Consider the now-ubiquitous co-working space, where freelancers and founders rub elbows. Such spots, of course, promise flexible leases and ready-made culture--and many distractions. A co-working space co-founder and a founder whose company started at a co-working space--but eventually fled--discuss the pros and cons.
Do co-working spaces help with building a coherent corporate culture, or undermine it?
Ethan Agarwal: In our co-working space, the guy next to us was a jeweler, and there was a small PR firm and the local office of an industrial company. The people around us were not startup people, so the culture wasn't that.
Nick Iovacchini: A good co-working space has a community feel and a pulse. Creating culture in your own business is a challenge--a big investment of time and energy. Having support and guidance can be a real asset.
How can you ensure productivity?
Agarwal: I can't tell you how many times you'll be kicked out of a conference room because there's something wrong with the booking process or the phone booth, or something is broken.
Iovacchini: We've found people are productive in different environments. In a co-working environment, you can have centralized meeting locations, and then people can find their own nooks and crannies. That variety is really important.
Does working near other companies promote collaboration?
Agarwal: You can easily hear what everyone is saying and what they're talking about. They can hear what you're saying and talking about. Confidentiality is nearly impossible. You're much more productive when you're working only with people on your team.
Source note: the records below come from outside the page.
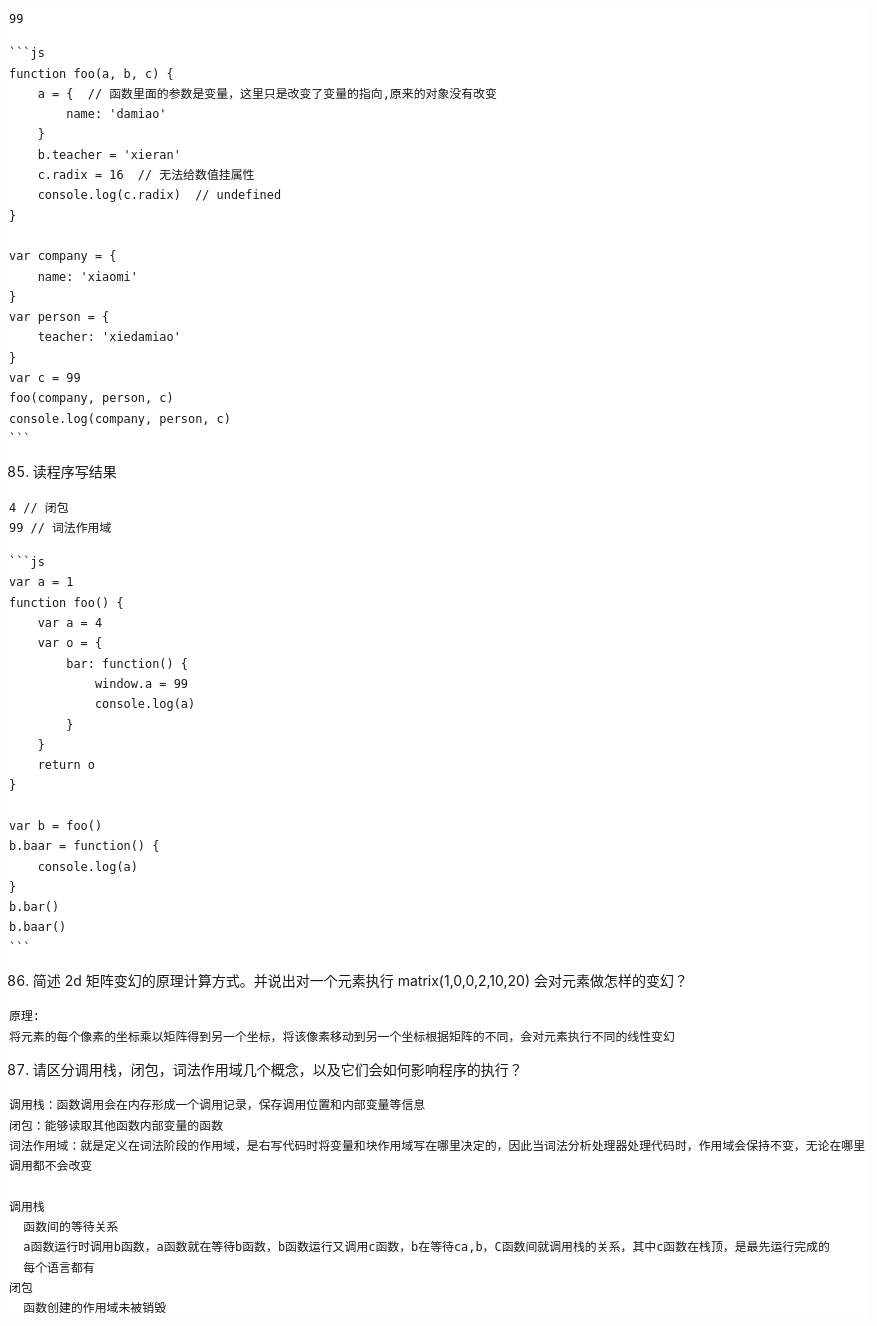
  ```
99
```
    ```js
    function foo(a, b, c) {
        a = {  // 函数里面的参数是变量，这里只是改变了变量的指向,原来的对象没有改变
            name: 'damiao'
        }
        b.teacher = 'xieran'
        c.radix = 16  // 无法给数值挂属性
        console.log(c.radix)  // undefined
    }

    var company = {
        name: 'xiaomi'
    }
    var person = {
        teacher: 'xiedamiao'
    }
    var c = 99
    foo(company, person, c)
    console.log(company, person, c)
    ```
85. 读程序写结果
```
4 // 闭包
99 // 词法作用域
```
    ```js
    var a = 1
    function foo() {
        var a = 4
        var o = {
            bar: function() {
                window.a = 99
                console.log(a)
            }
        }
        return o
    }

    var b = foo()
    b.baar = function() {
        console.log(a)
    }
    b.bar() 
    b.baar() 
    ```
86. 简述 2d 矩阵变幻的原理计算方式。并说出对一个元素执行 matrix(1,0,0,2,10,20) 会对元素做怎样的变幻？
```
原理: 
将元素的每个像素的坐标乘以矩阵得到另一个坐标，将该像素移动到另一个坐标根据矩阵的不同，会对元素执行不同的线性变幻

```
87. 请区分调用栈，闭包，词法作用域几个概念，以及它们会如何影响程序的执行？
```
调用栈：函数调用会在内存形成一个调用记录，保存调用位置和内部变量等信息
闭包：能够读取其他函数内部变量的函数
词法作用域：就是定义在词法阶段的作用域，是右写代码时将变量和块作用域写在哪里决定的，因此当词法分析处理器处理代码时，作用域会保持不变，无论在哪里调用都不会改变

调用栈
  函数间的等待关系
  a函数运行时调用b函数，a函数就在等待b函数，b函数运行又调用c函数，b在等待ca,b，C函数间就调用栈的关系，其中c函数在栈顶，是最先运行完成的
  每个语言都有
闭包
  函数创建的作用域未被销毁
```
Iovacchini: Today's world of remote work can be isolating. The energy that's in our environments helps prop people up. It's helpful to have people around you who either are going through something similar or can offer different perspectives in your tough spots.
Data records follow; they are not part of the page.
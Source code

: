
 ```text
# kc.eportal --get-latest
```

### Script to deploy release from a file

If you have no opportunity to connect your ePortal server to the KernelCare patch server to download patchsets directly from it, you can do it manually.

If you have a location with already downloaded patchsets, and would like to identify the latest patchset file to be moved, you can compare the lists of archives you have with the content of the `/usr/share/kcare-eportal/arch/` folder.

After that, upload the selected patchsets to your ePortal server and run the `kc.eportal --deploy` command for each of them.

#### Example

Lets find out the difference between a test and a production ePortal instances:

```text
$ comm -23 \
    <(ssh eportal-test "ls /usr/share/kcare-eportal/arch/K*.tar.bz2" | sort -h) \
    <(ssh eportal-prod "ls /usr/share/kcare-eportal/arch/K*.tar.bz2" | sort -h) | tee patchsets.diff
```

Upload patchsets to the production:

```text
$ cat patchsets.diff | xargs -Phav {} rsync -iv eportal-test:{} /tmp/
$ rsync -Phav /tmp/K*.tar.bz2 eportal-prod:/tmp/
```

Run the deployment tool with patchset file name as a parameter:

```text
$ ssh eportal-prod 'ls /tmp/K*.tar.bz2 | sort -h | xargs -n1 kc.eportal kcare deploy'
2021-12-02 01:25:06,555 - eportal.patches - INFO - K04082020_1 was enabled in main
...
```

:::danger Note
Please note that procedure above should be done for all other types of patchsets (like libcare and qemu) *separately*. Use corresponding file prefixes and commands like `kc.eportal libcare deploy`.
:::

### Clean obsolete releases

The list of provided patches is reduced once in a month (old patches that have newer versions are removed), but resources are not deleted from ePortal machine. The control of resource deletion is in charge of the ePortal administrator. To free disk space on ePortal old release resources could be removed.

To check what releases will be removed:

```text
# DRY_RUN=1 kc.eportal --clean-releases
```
Are these good places to grow your professional network?
Agarwal: I would not want someone to walk up to me cold in a shared office and say, "Hey, let's work together." That we're on the same floor is irrelevant to whether we should work together.
Iovacchini: You may not have avenues to grow your network. A co-working space then provides the best opportunity to make professional connections.
Inc. is totally Team Agarwal. But researchers at the University of Michigan's Ross School of Business found that employees in co-working spaces report a higher level of thriving than those working in traditional offices. The researchers also cite an enhanced sense of community--and say that co-working spaces may even encourage distinct organizational identities.